I just read that in Newark tomorrow they are filming parts of a movie, Isle of the Dead. People will be dressed as Zombies. Filming by the subway, would look like a normal day to mee.


----------



## shawn_

Randall Ave said:


> I just read that in Newark tomorrow they are filming parts of a movie, Isle of the Dead. People will be dressed as Zombies. Filming by the subway, would look like a normal day to mee.


they were filming That in holmdel and hazlet as well last month.


----------



## Mike_C

Tony_D said:


> How many mechanics do you have?


3 full time, 1 part time 



Randall Ave said:


> I just read that in Newark tomorrow they are filming parts of a movie, Isle of the Dead. People will be dressed as Zombies. Filming by the subway, would look like a normal day to mee.


Another walking dead spinoff, I guess it's fitting that the show won't die


----------



## Kevin_NJ

MKWL2 said:


> On a different note, anyone out there looking for subs for this winter? Debating whether or not I can stomach another year of dealing with "100 bosses" with snow... have twin boys on the way due end of November so I'm pretty much going to be out of commission for this winter, but my brothers both still want to do snow, so I'm trying to line something up for them. Would be two F350's, one with an 8' straight, the other with an 8' straight with wings, both have small salters and very experienced drivers (been plowing for 8-10 years each driver). PM if you have anything- would have to be in NW Bergen.
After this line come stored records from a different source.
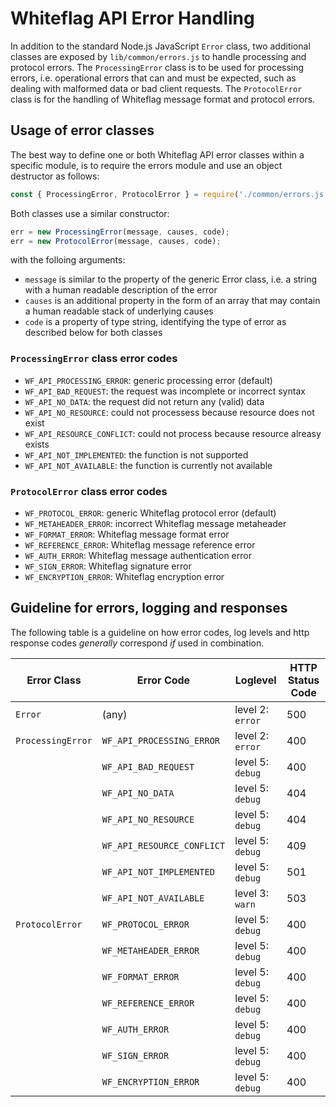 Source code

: # Whiteflag API Error Handling

In addition to the standard Node.js JavaScript `Error` class, two additional
classes are exposed by `lib/common/errors.js` to handle processing and protocol
errors.  The `ProcessingError` class is to be used for processing errors,
i.e. operational errors that can and must be expected, such as dealing with
malformed data or bad client requests. The `ProtocolError` class is for the
handling of Whiteflag message format and protocol errors.

## Usage of error classes

The best way to define one or both Whiteflag API error classes within a specific
module, is to require the errors module and use an object destructor as follows:

```javascript
const { ProcessingError, ProtocolError } = require('./common/errors.js');
```

Both classes use a similar constructor:

```javascript
err = new ProcessingError(message, causes, code);
err = new ProtocolError(message, causes, code);
```

with the folloing arguments:

* `message` is similar to the property of the generic Error class, i.e. a string with a human readable description of the error
* `causes` is an additional property in the form of an array that may contain a human readable stack of underlying causes
* `code` is a property of type string, identifying the type of error as described below for both classes

### `ProcessingError` class error codes

* `WF_API_PROCESSING_ERROR`: generic processing error (default)
* `WF_API_BAD_REQUEST`: the request was incomplete or incorrect syntax
* `WF_API_NO_DATA`: the request did not return any (valid) data
* `WF_API_NO_RESOURCE`: could not processess because resource does not exist
* `WF_API_RESOURCE_CONFLICT`: could not process because resource alreasy exists
* `WF_API_NOT_IMPLEMENTED`: the function is not supported
* `WF_API_NOT_AVAILABLE`: the function is currently not available

### `ProtocolError` class error codes

* `WF_PROTOCOL_ERROR`: generic Whiteflag protocol error (default)
* `WF_METAHEADER_ERROR`: incorrect Whiteflag message metaheader
* `WF_FORMAT_ERROR`: Whiteflag message format error
* `WF_REFERENCE_ERROR`: Whiteflag message reference error
* `WF_AUTH_ERROR`: Whiteflag message authentication error
* `WF_SIGN_ERROR`: Whiteflag signature error
* `WF_ENCRYPTION_ERROR`: Whiteflag encryption error

## Guideline for errors, logging and responses

The following table is a guideline on how error codes, log levels and
http response codes *generally* correspond *if* used in combination.

| Error Class       | Error Code               | Loglevel          | HTTP Status Code |
|-------------------|--------------------------|-------------------|------------------|
| `Error`           |(any)                     | level 2: `error`  | 500              |
| `ProcessingError` |`WF_API_PROCESSING_ERROR` | level 2: `error`  | 400              |
|                   |`WF_API_BAD_REQUEST`      | level 5: `debug`  | 400              |
|                   |`WF_API_NO_DATA`          | level 5: `debug`  | 404              |
|                   |`WF_API_NO_RESOURCE`      | level 5: `debug`  | 404              |
|                   |`WF_API_RESOURCE_CONFLICT`| level 5: `debug`  | 409              |
|                   |`WF_API_NOT_IMPLEMENTED`  | level 5: `debug`  | 501              |
|                   |`WF_API_NOT_AVAILABLE`    | level 3: `warn`   | 503              |
| `ProtocolError`   |`WF_PROTOCOL_ERROR`       | level 5: `debug`  | 400              |
|                   |`WF_METAHEADER_ERROR`     | level 5: `debug`  | 400              |
|                   |`WF_FORMAT_ERROR`         | level 5: `debug`  | 400              |
|                   |`WF_REFERENCE_ERROR`      | level 5: `debug`  | 400              |
|                   |`WF_AUTH_ERROR`           | level 5: `debug`  | 400              |
|                   |`WF_SIGN_ERROR`           | level 5: `debug`  | 400              |
|                   |`WF_ENCRYPTION_ERROR`     | level 5: `debug`  | 400              |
In case you didn't see this..









Snow Plow Sub Contractor Needed North NJ


Looking for a sub contractor $150/hr with a 4 hour minimum guaranteed. Must have own truck with plow. Please call Darren 973-930-1645 for more details




www.plowsite.com


----------



## MKWL2

Kevin_NJ said:


> In case you didn't see this..
> 
> 
> 
> 
> 
> 
> 
> 
> 
> Snow Plow Sub Contractor Needed North NJ
> 
> 
> Looking for a sub contractor $150/hr with a 4 hour minimum guaranteed. Must have own truck with plow. Please call Darren 973-930-1645 for more details
> 
> 
> 
> 
> www.plowsite.com


I hadn’t seen that, thanks!


----------



## S_Marino87

I know I'm playing with fire, but have any of you guys watched the Manti Teo documentary on netflix?


----------



## prezek

S_Marino87 said:


> I know I'm playing with fire, but have any of you guys watched the Manti Teo documentary on netflix?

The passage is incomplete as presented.